Gli anticipi difficili e non convenienti

Sulle pensioni anticipate, dal 2025 potrebbero non bastare più 42 anni e 10 mesi di contributi oltre ai tre mesi di finestra mobile per l’accesso alla pensione anticipata indipendentemente dall’età (41 anni e 10 mesi per le donne). Anticipato dalla fine del 2026 alla fine del 2024 il periodo nel quale non sono previsti adeguamenti alla speranza di vita. Per i lavoratori in regime contributivo sale anche l’importo minimo maturato necessario per poter accedere alla pensione tre anni prima dell’età di vecchiaia. La soglia, a fronte di almeno 20 anni di contributi versati, sale da 2,8 a 3,3 volte l’assegno sociale. In pratica, secondo i valori riferiti al 2023 da 1.409 euro a 1.660.

L’Ape sociale e Opzione Donna

L’Ape sociale, ovvero l’indennità provvisoria fino al pensionamento riservata a categorie particolari nel 2024 potrà essere usato da chi ha 63 anni e 5 mesi di contributi. L’indennità, che vale fino a 1.500 euro mensili, non è cumulabile con altri redditi. Tranne quelli da lavoro autonomo occasionale e fino a 5 mila euro annui. Opzione Donna invece diventa riservata alle lavoratrici con 35 anni di contributi entro il 2023 e 61 anni di età (non più 60), requisito ridotto di un anno per ogni figlio fino a un massimo di due. Le categorie interessate restano quelle di disoccupate, caregiver o invalide almeno al 74%. Poi c’è la misura che riguarda dipendenti degli enti locali, sanitari e maestri delle scuole elementari. Quelli che vanno a riposo con una quota di pensione retributiva inferiore ai 15 anni subiranno un taglio delle aliquote e quindi dell’assegno.

L’adeguamento e i vuoti contributivi

Ci sarà invece l’adeguamento pieno all’inflazione per le pensioni fino a 4 volte il minimo, sotto cioè 2.000 euro circa, al 90% (dal precedente 85%) per quelle tra 4 e 5 volte il minimo, e al 22% (con un taglio rispetto al 32% delle norme in vigore quest’anno) per quelle più alte, ovvero sopra 10 volte il minimo, pari a circa 5 mila euro al mese.
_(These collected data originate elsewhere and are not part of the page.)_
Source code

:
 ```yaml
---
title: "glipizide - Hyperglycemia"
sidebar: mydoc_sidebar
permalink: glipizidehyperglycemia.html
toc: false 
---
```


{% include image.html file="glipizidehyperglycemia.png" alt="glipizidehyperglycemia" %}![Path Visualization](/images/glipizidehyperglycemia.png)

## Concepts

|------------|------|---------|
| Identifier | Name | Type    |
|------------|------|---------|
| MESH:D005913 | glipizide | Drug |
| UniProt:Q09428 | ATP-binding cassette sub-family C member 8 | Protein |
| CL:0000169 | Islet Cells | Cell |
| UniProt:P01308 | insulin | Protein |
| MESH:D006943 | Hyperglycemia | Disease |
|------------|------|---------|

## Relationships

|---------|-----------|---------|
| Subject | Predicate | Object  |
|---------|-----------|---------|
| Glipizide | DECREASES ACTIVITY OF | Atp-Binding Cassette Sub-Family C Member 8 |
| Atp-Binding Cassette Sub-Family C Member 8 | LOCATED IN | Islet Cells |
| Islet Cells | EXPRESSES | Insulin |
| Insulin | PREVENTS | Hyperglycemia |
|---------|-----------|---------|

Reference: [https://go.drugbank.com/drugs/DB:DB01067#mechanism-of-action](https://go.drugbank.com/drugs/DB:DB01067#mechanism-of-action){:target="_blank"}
E nel 2024 e 2025 i lavoratori in regime contributivo potranno riscattare i vuoti contributivi per un massimo di 5 anni anche non continuativi, adeguandoli ai periodi di lavoro. I versamenti potranno essere effettuati in un’unica soluzione o in massimo 120 rate mensili, ciascuna di importo non inferiore a 30 euro.

La pensione dei Millennial

Infine, la Repubblica fa notare che il governo Meloni ha scritto nella legge di bilancio che quando chi è nato tra gli anni Ottanta e i Novanta avrà l’età – ad oggi pari a 67 anni – potrà andare in pensione se l’importo sarà almeno pari a 503 euro. Non avranno, come i loro genitori, l’integrazione al minimo, ovvero l’istituto che la legge Fornero non contempla per i contributivi puri. E non solo: il governo ha inasprito anche il requisito delle 2,8 volte della pensione anticipata contributiva. Portandolo addirittura a 3,3. Quindi se non si ha una pensione da 1.659 euro non si può approfittare dell’unico canale positivo su cui i contributivi potevano contare: l’uscita anticipata a 64 anni con 20 di contributi.